Exercise inputs
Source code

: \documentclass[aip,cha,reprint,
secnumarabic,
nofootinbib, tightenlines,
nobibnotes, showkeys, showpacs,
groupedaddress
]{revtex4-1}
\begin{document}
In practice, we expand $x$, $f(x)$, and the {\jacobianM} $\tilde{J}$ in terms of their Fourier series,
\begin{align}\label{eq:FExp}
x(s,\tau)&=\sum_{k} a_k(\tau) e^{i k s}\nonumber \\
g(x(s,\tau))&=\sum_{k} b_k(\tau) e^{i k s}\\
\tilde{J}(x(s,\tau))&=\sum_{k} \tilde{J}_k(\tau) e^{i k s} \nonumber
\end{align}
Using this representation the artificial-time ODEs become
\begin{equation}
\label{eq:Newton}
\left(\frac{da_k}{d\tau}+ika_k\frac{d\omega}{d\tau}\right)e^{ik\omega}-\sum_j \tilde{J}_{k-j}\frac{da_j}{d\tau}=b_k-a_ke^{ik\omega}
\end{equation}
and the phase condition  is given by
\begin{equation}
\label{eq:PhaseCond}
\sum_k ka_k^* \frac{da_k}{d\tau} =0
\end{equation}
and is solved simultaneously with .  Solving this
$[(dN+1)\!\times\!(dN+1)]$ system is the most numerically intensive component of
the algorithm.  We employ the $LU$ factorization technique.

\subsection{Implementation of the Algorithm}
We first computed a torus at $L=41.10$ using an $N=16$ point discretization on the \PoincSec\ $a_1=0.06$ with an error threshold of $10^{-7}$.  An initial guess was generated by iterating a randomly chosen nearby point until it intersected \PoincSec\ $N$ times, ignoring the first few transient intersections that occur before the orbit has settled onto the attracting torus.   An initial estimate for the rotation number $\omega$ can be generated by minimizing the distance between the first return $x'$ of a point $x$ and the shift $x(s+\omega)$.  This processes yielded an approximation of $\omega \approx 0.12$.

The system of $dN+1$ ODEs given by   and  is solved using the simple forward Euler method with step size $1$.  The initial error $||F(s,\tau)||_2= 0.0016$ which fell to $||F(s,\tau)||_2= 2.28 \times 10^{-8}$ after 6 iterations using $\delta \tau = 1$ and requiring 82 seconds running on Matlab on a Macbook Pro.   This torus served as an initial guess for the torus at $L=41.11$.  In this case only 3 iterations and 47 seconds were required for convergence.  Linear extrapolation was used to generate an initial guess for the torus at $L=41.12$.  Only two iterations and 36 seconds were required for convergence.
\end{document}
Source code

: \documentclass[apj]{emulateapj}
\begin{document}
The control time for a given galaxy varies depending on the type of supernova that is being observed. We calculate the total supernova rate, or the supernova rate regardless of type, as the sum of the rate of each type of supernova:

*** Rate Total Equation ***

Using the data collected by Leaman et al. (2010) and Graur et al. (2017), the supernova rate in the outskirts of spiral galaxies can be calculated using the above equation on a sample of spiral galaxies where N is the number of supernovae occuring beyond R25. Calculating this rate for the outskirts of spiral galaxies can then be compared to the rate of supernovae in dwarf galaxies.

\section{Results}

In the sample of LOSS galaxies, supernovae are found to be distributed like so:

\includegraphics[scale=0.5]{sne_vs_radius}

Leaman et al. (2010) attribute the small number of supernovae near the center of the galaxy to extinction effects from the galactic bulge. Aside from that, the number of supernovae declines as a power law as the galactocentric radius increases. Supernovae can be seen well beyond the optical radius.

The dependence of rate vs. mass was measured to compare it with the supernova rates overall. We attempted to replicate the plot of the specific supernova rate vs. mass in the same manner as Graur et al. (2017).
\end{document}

What you are asked to do
Once the line containing "We first computed" has been written out, please stop; every line before it, back to the first line of the records above, should be given exactly.

Output
Source code

: \documentclass[aip,cha,reprint,
secnumarabic,
nofootinbib, tightenlines,
nobibnotes, showkeys, showpacs,
groupedaddress
]{revtex4-1}
\begin{document}
In practice, we expand $x$, $f(x)$, and the {\jacobianM} $\tilde{J}$ in terms of their Fourier series,
\begin{align}\label{eq:FExp}
x(s,\tau)&=\sum_{k} a_k(\tau) e^{i k s}\nonumber \\
g(x(s,\tau))&=\sum_{k} b_k(\tau) e^{i k s}\\
\tilde{J}(x(s,\tau))&=\sum_{k} \tilde{J}_k(\tau) e^{i k s} \nonumber
\end{align}
Using this representation the artificial-time ODEs become
\begin{equation}
\label{eq:Newton}
\left(\frac{da_k}{d\tau}+ika_k\frac{d\omega}{d\tau}\right)e^{ik\omega}-\sum_j \tilde{J}_{k-j}\frac{da_j}{d\tau}=b_k-a_ke^{ik\omega}
\end{equation}
and the phase condition  is given by
\begin{equation}
\label{eq:PhaseCond}
\sum_k ka_k^* \frac{da_k}{d\tau} =0
\end{equation}
and is solved simultaneously with .  Solving this
$[(dN+1)\!\times\!(dN+1)]$ system is the most numerically intensive component of
the algorithm.  We employ the $LU$ factorization technique.

\subsection{Implementation of the Algorithm}
We first computed a torus at $L=41.10$ using an $N=16$ point discretization on the \PoincSec\ $a_1=0.06$ with an error threshold of $10^{-7}$.  An initial guess was generated by iterating a randomly chosen nearby point until it intersected \PoincSec\ $N$ times, ignoring the first few transient intersections that occur before the orbit has settled onto the attracting torus.   An initial estimate for the rotation number $\omega$ can be generated by minimizing the distance between the first return $x'$ of a point $x$ and the shift $x(s+\omega)$.  This processes yielded an approximation of $\omega \approx 0.12$.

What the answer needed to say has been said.